*** Block opens ***
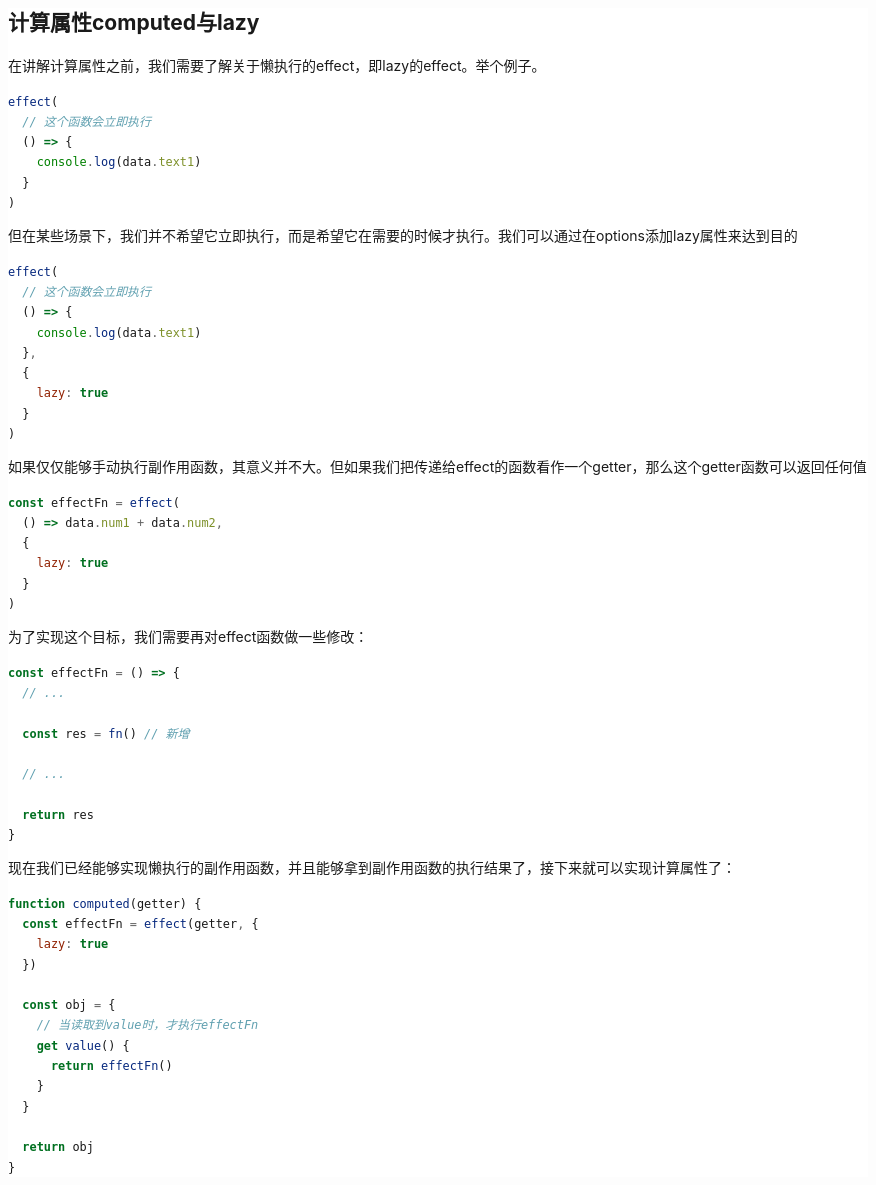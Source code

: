 ## 计算属性computed与lazy

在讲解计算属性之前，我们需要了解关于懒执行的effect，即lazy的effect。举个例子。

```js
effect(
  // 这个函数会立即执行
  () => {
    console.log(data.text1)
  }
)
```
但在某些场景下，我们并不希望它立即执行，而是希望它在需要的时候才执行。我们可以通过在options添加lazy属性来达到目的

```js
effect(
  // 这个函数会立即执行
  () => {
    console.log(data.text1)
  },
  {
    lazy: true
  }
)
```

如果仅仅能够手动执行副作用函数，其意义并不大。但如果我们把传递给effect的函数看作一个getter，那么这个getter函数可以返回任何值

```js
const effectFn = effect(
  () => data.num1 + data.num2,
  {
    lazy: true
  }
)
```

为了实现这个目标，我们需要再对effect函数做一些修改：

```js
const effectFn = () => {
  // ...

  const res = fn() // 新增

  // ...

  return res
}
```

现在我们已经能够实现懒执行的副作用函数，并且能够拿到副作用函数的执行结果了，接下来就可以实现计算属性了：

```js
function computed(getter) {
  const effectFn = effect(getter, {
    lazy: true
  })

  const obj = {
    // 当读取到value时，才执行effectFn
    get value() {
      return effectFn()
    }
  }

  return obj
}
```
*** Block closes ***
• Work task: Give the entries again, exactly and in full, with no image included.

• Written reply:
Source code

: ## 计算属性computed与lazy

在讲解计算属性之前，我们需要了解关于懒执行的effect，即lazy的effect。举个例子。

```js
effect(
  // 这个函数会立即执行
  () => {
    console.log(data.text1)
  }
)
```
但在某些场景下，我们并不希望它立即执行，而是希望它在需要的时候才执行。我们可以通过在options添加lazy属性来达到目的

```js
effect(
  // 这个函数会立即执行
  () => {
    console.log(data.text1)
  },
  {
    lazy: true
  }
)
```

如果仅仅能够手动执行副作用函数，其意义并不大。但如果我们把传递给effect的函数看作一个getter，那么这个getter函数可以返回任何值

```js
const effectFn = effect(
  () => data.num1 + data.num2,
  {
    lazy: true
  }
)
```

为了实现这个目标，我们需要再对effect函数做一些修改：

```js
const effectFn = () => {
  // ...

  const res = fn() // 新增

  // ...

  return res
}
```

现在我们已经能够实现懒执行的副作用函数，并且能够拿到副作用函数的执行结果了，接下来就可以实现计算属性了：

```js
function computed(getter) {
  const effectFn = effect(getter, {
    lazy: true
  })

  const obj = {
    // 当读取到value时，才执行effectFn
    get value() {
      return effectFn()
    }
  }

  return obj
}
```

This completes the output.